Mas Jesus nos encoraja na esperança. Ele, tornando-se último sob os impérios dos poderes deste mundo, tornou-se o primeiro pelo poder de Deus que o ressuscitou dos mortos. Por isso que Jesus disse uma vez: “Os que se acham os primeiros neste mundo, um dia serão os últimos. E os últimos neste mundo um dia serão os primeiros”. Por isso, coragem! Jesus prometeu e garantiu pela sua ressurreição: Os chagados de hoje serão os ressuscitados de amanhã! Por isso, com razão, Paulo escreve na Carta aos Gálatas, e isso é Palavra do Senhor: “Quanto a mim, que eu me glorie somente da cruz do Senhor nosso Jesus Cristo. Por ele, o mundo está crucificado para mim, como eu estou crucificado para o mundo… Doravante, que ninguém me moleste, pois eu trago em meu corpo as marcas de Jesus” (Gl 6,14.17). Antes, Paulo já dizia: “Com Cristo, eu fui pregado na cruz”. E a mim me chama a atenção o Evangelho de hoje. Vale a pena retomá-lo. Disse Jesus: “Se alguém me quer seguir, renuncie a si mesmo, tome sua cruz cada dia e me siga. Pois quem quiser salvar a sua vida vai perdê-la; e quem perder a sua vida por causa de mim, esse a salvará. Com efeito, de que adianta a um homem ganhar o mundo inteiro, se se perde e se destrói a si mesmo? Se alguém se envergonhar de mim e das minhas palavras, o Filho do Homem também vai se envergonhar dele quando vier em sua glória” (Lc 9,23-26).

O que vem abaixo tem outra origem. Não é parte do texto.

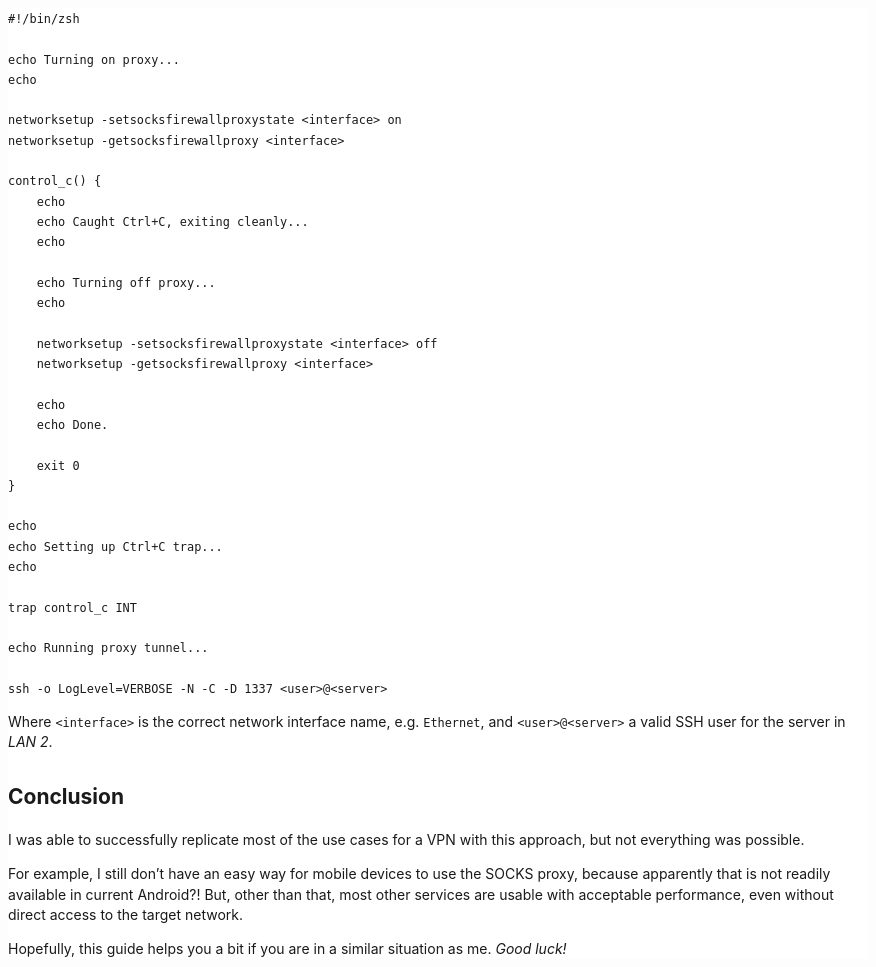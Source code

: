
 ```shell
#!/bin/zsh

echo Turning on proxy...
echo

networksetup -setsocksfirewallproxystate <interface> on
networksetup -getsocksfirewallproxy <interface>

control_c() {
    echo
    echo Caught Ctrl+C, exiting cleanly...
    echo

    echo Turning off proxy...
    echo

    networksetup -setsocksfirewallproxystate <interface> off
    networksetup -getsocksfirewallproxy <interface>

    echo
    echo Done.

    exit 0
}

echo
echo Setting up Ctrl+C trap...
echo

trap control_c INT

echo Running proxy tunnel...

ssh -o LogLevel=VERBOSE -N -C -D 1337 <user>@<server>
```

Where `<interface>` is the correct network interface name, e.g. `Ethernet`, and `<user>@<server>` a valid SSH user for the server in _LAN 2_.

## Conclusion

I was able to successfully replicate most of the use cases for a VPN with this approach, but not everything was possible.

For example, I still don’t have an easy way for mobile devices to use the SOCKS proxy, because apparently that is not readily available in current Android?! But, other than that, most other services are usable with acceptable performance, even without direct access to the target network.

Hopefully, this guide helps you a bit if you are in a similar situation as me. _Good luck!_

[Wikipedia]: https://en.wikipedia.org/wiki/Carrier-grade_NAT
[OpenVPN]: https://openvpn.net/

Por isso, meus irmãos, minhas irmãs, coragem! Não caiam no desespero. Chorem, sim. Mas também se alegrem, porque todas as chagas da Mãe Terra, da humanidade inteira e da mãe Natureza um dia haverão de se transformar, pela graça de Deus, em encantadores rubis diante do trono de Deus no admirável mundo novo que há de vir, no Céu. Amém!